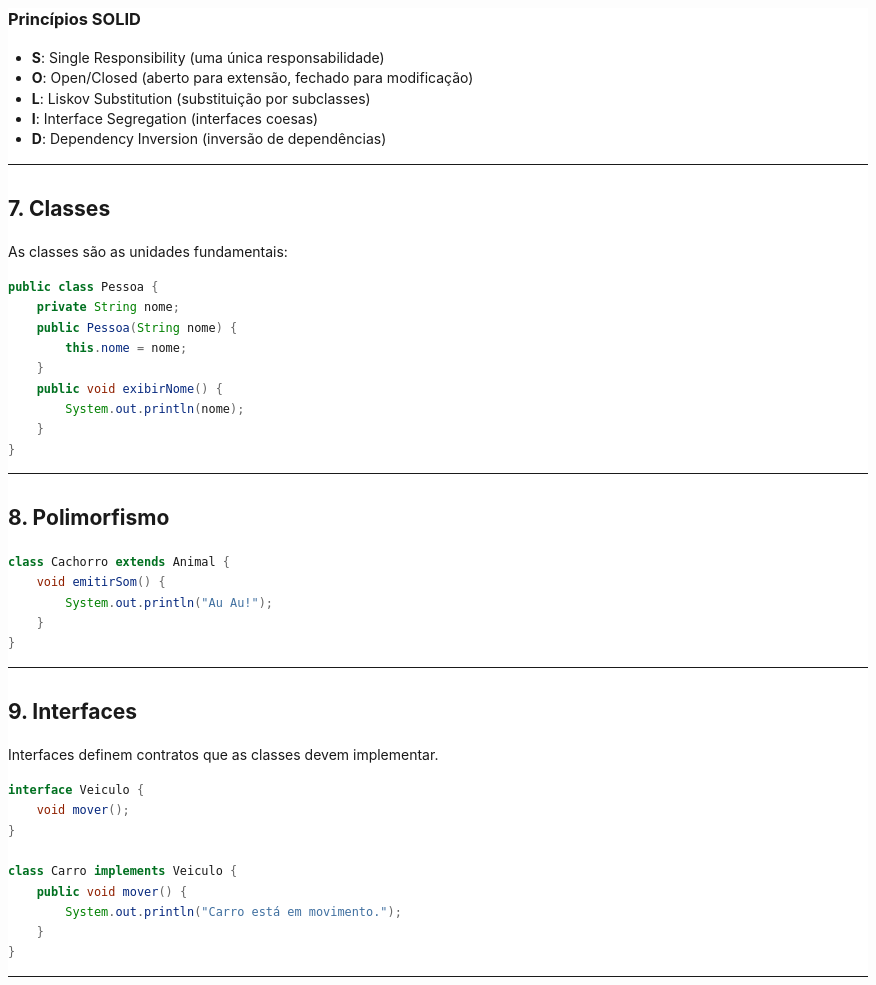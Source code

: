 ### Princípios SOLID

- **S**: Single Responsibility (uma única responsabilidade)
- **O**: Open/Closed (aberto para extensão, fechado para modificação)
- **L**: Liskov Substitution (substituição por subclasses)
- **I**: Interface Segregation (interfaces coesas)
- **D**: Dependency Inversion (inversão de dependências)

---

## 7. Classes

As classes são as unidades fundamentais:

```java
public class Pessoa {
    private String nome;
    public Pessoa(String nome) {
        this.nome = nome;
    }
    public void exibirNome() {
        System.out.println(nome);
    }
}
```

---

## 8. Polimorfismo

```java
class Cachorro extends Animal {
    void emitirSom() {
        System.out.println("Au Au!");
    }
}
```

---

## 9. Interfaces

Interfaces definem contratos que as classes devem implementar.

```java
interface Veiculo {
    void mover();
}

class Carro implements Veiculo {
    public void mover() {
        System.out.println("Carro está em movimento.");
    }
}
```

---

★ ★ ★ ★ ★ ★ ★

Try it.
Using the entries above, give the number of lines that include "void", with no added words.

Your response.
4